You know what, Joe? There's a good chance that graduates of the best universities in the country do know more than people who haven't. Or maybe they don't. It depends on how well they were paying attention, how hard they worked and how smart they were to begin with. But mostly, it depends on their attitude toward the facts they pick up. Because if there's one thing we've learned over the last seven-plus years, from a Yale and Harvard grad who's made it clear he doesn't believe in them, a supposed real guy who shoots from the hip and decides from the gut, is this: Facts are not bad things. We should not have an aversion to them, or the people who take them seriously when forming policy. And I can't take another day of listening to talking heads championing the virtues of knowing nothing.

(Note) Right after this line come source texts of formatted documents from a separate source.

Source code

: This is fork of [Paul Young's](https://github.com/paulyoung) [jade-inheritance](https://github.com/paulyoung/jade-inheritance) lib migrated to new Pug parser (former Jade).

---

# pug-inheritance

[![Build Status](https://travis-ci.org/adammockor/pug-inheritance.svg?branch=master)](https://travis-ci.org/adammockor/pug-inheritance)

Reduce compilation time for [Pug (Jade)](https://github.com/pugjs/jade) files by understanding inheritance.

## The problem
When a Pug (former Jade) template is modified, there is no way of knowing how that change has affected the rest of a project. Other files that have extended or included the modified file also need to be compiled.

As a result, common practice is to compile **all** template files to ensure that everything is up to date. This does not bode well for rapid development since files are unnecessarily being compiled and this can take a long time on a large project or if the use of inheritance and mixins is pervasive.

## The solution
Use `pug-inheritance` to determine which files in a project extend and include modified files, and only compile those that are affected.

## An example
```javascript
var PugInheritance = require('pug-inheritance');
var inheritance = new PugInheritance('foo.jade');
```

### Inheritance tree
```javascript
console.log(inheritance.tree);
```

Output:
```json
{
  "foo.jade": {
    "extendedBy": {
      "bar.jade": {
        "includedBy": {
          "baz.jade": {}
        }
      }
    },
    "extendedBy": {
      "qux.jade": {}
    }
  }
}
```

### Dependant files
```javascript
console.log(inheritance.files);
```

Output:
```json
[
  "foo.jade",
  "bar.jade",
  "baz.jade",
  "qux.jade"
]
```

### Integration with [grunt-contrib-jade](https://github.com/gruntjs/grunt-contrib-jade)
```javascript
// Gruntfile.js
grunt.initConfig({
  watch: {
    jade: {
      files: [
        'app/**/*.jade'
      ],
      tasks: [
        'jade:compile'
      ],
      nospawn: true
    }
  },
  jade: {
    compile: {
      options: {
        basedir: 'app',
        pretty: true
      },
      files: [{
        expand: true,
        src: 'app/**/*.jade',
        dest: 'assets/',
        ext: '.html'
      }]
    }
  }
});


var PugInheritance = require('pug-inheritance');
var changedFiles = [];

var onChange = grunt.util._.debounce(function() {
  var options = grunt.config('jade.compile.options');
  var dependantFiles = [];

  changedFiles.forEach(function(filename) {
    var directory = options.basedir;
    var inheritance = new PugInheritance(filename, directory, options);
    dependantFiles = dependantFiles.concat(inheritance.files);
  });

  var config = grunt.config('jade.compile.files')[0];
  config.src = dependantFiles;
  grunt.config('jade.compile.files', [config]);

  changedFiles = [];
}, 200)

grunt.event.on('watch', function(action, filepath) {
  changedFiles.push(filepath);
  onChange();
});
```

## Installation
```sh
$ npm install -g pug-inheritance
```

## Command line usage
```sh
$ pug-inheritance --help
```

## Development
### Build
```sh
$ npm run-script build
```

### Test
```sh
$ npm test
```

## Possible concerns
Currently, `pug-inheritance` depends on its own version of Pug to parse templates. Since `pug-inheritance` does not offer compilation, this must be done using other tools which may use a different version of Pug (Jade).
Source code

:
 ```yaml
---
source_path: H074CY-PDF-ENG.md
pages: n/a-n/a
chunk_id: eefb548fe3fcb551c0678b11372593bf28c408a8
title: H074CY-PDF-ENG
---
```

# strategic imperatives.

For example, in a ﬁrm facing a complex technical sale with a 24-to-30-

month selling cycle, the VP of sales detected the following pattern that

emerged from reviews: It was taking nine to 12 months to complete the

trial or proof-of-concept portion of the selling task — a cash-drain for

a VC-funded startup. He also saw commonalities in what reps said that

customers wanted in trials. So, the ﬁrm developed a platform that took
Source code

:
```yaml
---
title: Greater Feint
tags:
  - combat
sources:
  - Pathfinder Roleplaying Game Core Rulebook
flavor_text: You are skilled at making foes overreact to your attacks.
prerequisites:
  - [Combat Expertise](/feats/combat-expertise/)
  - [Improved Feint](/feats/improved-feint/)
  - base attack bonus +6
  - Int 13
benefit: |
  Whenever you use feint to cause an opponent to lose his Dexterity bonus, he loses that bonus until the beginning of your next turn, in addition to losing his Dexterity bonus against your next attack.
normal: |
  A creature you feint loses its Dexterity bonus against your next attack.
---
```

Maybe I shouldn't get so steamed about the subject. Maybe it's better just to laugh. Jon Stewart did a riff on this subject last week in a Daily Show segment on the federal government's 11-year-long, $1.3 billion abstinence-only education program, and how it's failed. Inevitably, a Republican Congressman referred to the "people who maybe have degrees in this field" as "elitist" because they think they know more about the subject than parents. To which Stewart added "And I don't like these elitist airline pilots with their locked doors and ability to fly planes. I think I know how to fly my own children through the air!" What more can you say? Snap.

Okay, how about this: Since when did real life experience and education become mutually exclusive? This line of unreason gets trotted out every time a candidate has an unpopular or unworkable idea to sell, or needs to defend a bad plan that predictably didn't pan out. It's a dead giveaway that the policy in question is bull (read: gas tax holiday). When we hear a candidate say that "experts don't know anything," or "I'm not throwing my lot in with the experts," we should vow to do the opposite of what the speaker wants. It's that simple.

But suppose the person making the argument for being uninformed defends it by saying that "Highly-educated people don't know how real people live, because they've spent their lives in ivory towers." In that case, you'd want to know that the candidate backed by the experts understands the concerns of working people. So Sleeping Beauty? Don't vote for her; she doesn't get the pain at the pump. But say the candidate is someone raised by a single mother in the heartland; has worked hard all his life; traveled throughout the world from an early age; and has overcome adversity to gain entrance into one of those hallowed halls of higher learning so decried by Joe Scarborough. No one could call that person "elitist," could they?